Oracle recommends the following:

• Before you create a VCN, determine the number of CIDR blocks required and the size of each block based on the number of resources and subnets that you plan to deploy in the VCN.
• Make sure to allow for some amount of future growth inside the subnets and the VCNs.
• Preferably lean towards creating a larger CIDR than too small.
• You can add as many as five CIDRs to a VCN, however, adding more later to accommodate growth may result in non-contiguous CIDRs depending on your IP address allocation.
  • For example, you allocated 10.0.0.0/24 to a VCN to start testing a workload. After successful testing, if you want to expand the workload into more VMs, it needs more IPs and subnets. However, the next IP block 10.0.1.0/24 was allocated in your IP address tool for another purpose. As a result, you are forced to add a non-contiguous CIDR to the VCN.
• If possible, use CIDR blocks that are within the standard RFC 1918 private IP address space.
• Avoid using the 169.254.0.0/16 IP address space. Many providers, including Oracle, use that same IP space in their network and that can cause problems.
• Select unique CIDR blocks that don't overlap with any other network (in OCI, your on-premises data centers, or another CSP).
• When you design the subnets, consider your traffic flow and security requirements. Attach all the resources within a specific tier or role to the same subnet.
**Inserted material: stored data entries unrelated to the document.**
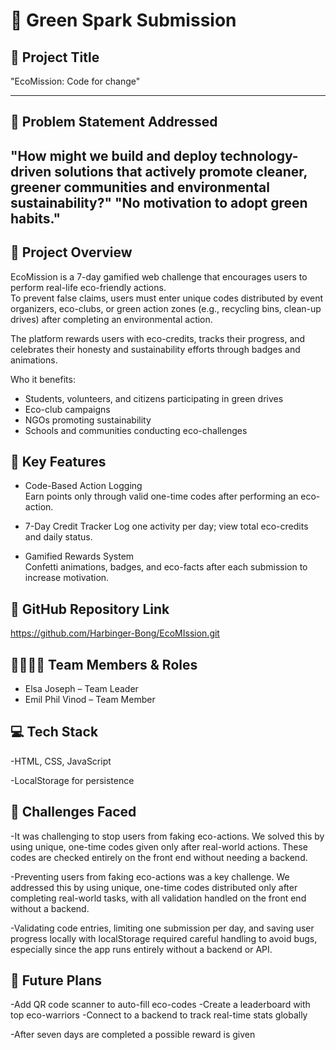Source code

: # 🚀 Green Spark Submission

## 🌿 Project Title
"EcoMission: Code for change"

---

## 🧩 Problem Statement Addressed  
"How might we build and deploy technology-driven solutions that actively promote cleaner, greener communities and environmental sustainability?"
"No motivation to adopt green habits."
---

## 🧠 Project Overview
EcoMission is a 7-day gamified web challenge that encourages users to perform real-life eco-friendly actions.  
To prevent false claims, users must enter unique codes distributed by event organizers, eco-clubs, or green action zones (e.g., recycling bins, clean-up drives) after completing an environmental action.  

The platform rewards users with eco-credits, tracks their progress, and celebrates their honesty and sustainability efforts through badges and animations.

Who it benefits:
- Students, volunteers, and citizens participating in green drives  
- Eco-club campaigns  
- NGOs promoting sustainability  
- Schools and communities conducting eco-challenges 

## 🌟 Key Features

- Code-Based Action Logging  
  Earn points only through valid one-time codes after performing an eco-action.

-  7-Day Credit Tracker
  Log one activity per day; view total eco-credits and daily status.

-  Gamified Rewards System  
  Confetti animations, badges, and eco-facts after each submission to increase motivation.

## 🔗 GitHub Repository Link
https://github.com/Harbinger-Bong/EcoMIssion.git

## 👨‍👩‍👧‍👦 Team Members & Roles
- Elsa Joseph – Team Leader  
- Emil Phil Vinod – Team Member 

## 💻 Tech Stack
-HTML, CSS, JavaScript 

-LocalStorage for persistence

## 🔧 Challenges Faced
-It was challenging to stop users from faking eco-actions. We solved this by using unique, one-time codes given only after real-world actions. 
 These codes are checked entirely on the front end without needing a backend.

-Preventing users from faking eco-actions was a key challenge. We addressed this by using unique, 
 one-time codes distributed only after completing real-world tasks, with all validation handled on the front end without a backend.

-Validating code entries, limiting one submission per day, and saving user progress locally with localStorage required careful handling to avoid bugs, 
 especially since the app runs entirely without a backend or API.

## 🚀 Future Plans

-Add QR code scanner to auto-fill eco-codes
-Create a leaderboard with top eco-warriors
-Connect to a backend to track real-time stats globally

-After seven days are completed a possible reward is given 
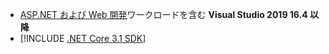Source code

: * [ASP.NET および Web 開発](https://visualstudio.microsoft.com/downloads/?utm_medium=microsoft&utm_source=docs.microsoft.com&utm_campaign=inline+link&utm_content=download+vs2019)ワークロードを含む **Visual Studio 2019 16.4 以降**
* [!INCLUDE [.NET Core 3.1 SDK](~/includes/3.1-SDK.md)]
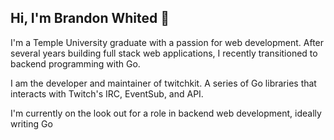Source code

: ## Hi, I'm Brandon Whited 👋

I'm a Temple University graduate with a passion for web development. After several years building full stack web applications, I recently transitioned to backend programming with Go.

I am the developer and maintainer of twitchkit. A series of Go libraries that interacts with Twitch's IRC, EventSub, and API.

I'm currently on the look out for a role in backend web development, ideally writing Go


<!--
**BrandonWhited-dev/brandonwhited-dev** is a ✨ _special_ ✨ repository because its `README.md` (this file) appears on your GitHub profile.

Here are some ideas to get you started:

- 🔭 I’m currently working on ...
- 🌱 I’m currently learning ...
- 👯 I’m looking to collaborate on ...
- 🤔 I’m looking for help with ...
- 💬 Ask me about ...
- 📫 How to reach me: ...
- 😄 Pronouns: ...
- ⚡ Fun fact: ...
-->
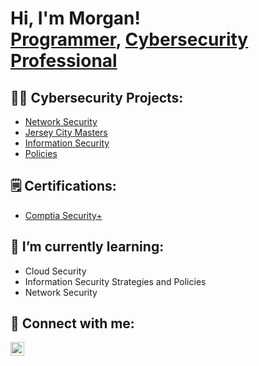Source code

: <h1>Hi, I'm Morgan! <br/><a href="https://github.com/mfranklin61">Programmer</a>, <a href="https://www.linkedin.com/in/morgan-franklin/">Cybersecurity Professional</a></h1>

<h2>👨‍💻 Cybersecurity Projects:</h2>

  - [Network Security](https://github.com/mfranklin61)
  - [Jersey City Masters](https://github.com/mfranklin61)
  - [Information Security](https://github.com/mfranklin61)
  - [Policies](https://github.com/mfranklin61)

<h2>🗒️ Certifications:</h2>

  - [Comptia Security+](https://www.credly.com/badges/97591581-e376-47d0-a3d2-ee969191c1b6/public_url)
  
<h2> 🌱 I’m currently learning:</h2>

  - Cloud Security
  - Information Security Strategies and Policies 
  - Network Security

<h2> 🤳 Connect with me:</h2>

[<img align="left" alt="LinkedIn" width="22px" src="https://upload.wikimedia.org/wikipedia/commons/c/ca/LinkedIn_logo_initials.png" />][linkedin]

[linkedin]:https://linkedin.com/in/morgan-franklin
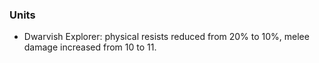  ### Units
   * Dwarvish Explorer: physical resists reduced from 20% to 10%, melee damage increased from 10 to 11.
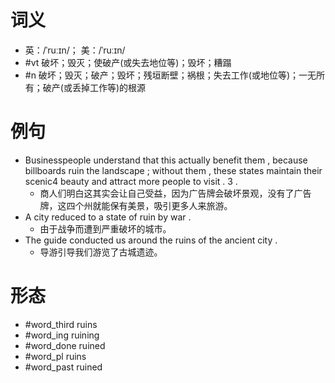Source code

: # 词义
- 英：/ˈruːɪn/； 美：/ˈruːɪn/
- #vt 破坏；毁灭；使破产(或失去地位等)；毁坏；糟蹋
- #n 破坏；毁灭；破产；毁坏；残垣断壁；祸根；失去工作(或地位等)；一无所有；破产(或丢掉工作等)的根源
# 例句
- Businesspeople understand that this actually benefit them , because billboards ruin the landscape ; without them , these states maintain their scenic4 beauty and attract more people to visit . 3 .
	- 商人们明白这其实会让自己受益，因为广告牌会破坏景观，没有了广告牌，这四个州就能保有美景，吸引更多人来旅游。
- A city reduced to a state of ruin by war .
	- 由于战争而遭到严重破坏的城市。
- The guide conducted us around the ruins of the ancient city .
	- 导游引导我们游览了古城遗迹。
# 形态
- #word_third ruins
- #word_ing ruining
- #word_done ruined
- #word_pl ruins
- #word_past ruined
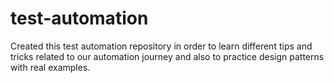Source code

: # test-automation

Created this test automation repository in order to learn different tips and tricks related to our automation journey and also to practice design patterns with real examples.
Use Custom Route Tables and Security Lists for Each Subnet

When provisioning subnets you will be prompted to choose a VCN route table and a security list to use with each subnet.

OCI provides a default route table and a default security list that, if used, is shared with all subnets that are associated with them. Using the default options for these is good for a simple deployment or to get you started but not a recommended approach for a production design that includes multiple subnets. Using VCN route tables and security lists that are specific to each subnet allows you to maintain granular routing and security control to the individual subnets instead of having them share these resources.

For example:

• You may want a private subnet to have a default route to a NAT gateway and a public subnet have a default route to an internet gateway which would necessitate having separate VCN route tables.
• You may want to allow a specific traffic flow to one subnet but not another which would necessitate having separate security lists

Oracle recommends the following:

• Create and associate a unique VCN route table for each subnet
• Create and associate a unique security list for each subnet

Tip:

Create and associate these unique VCN route tables and security lists when you provision the subnets as it will be more difficult to change from the default ones later.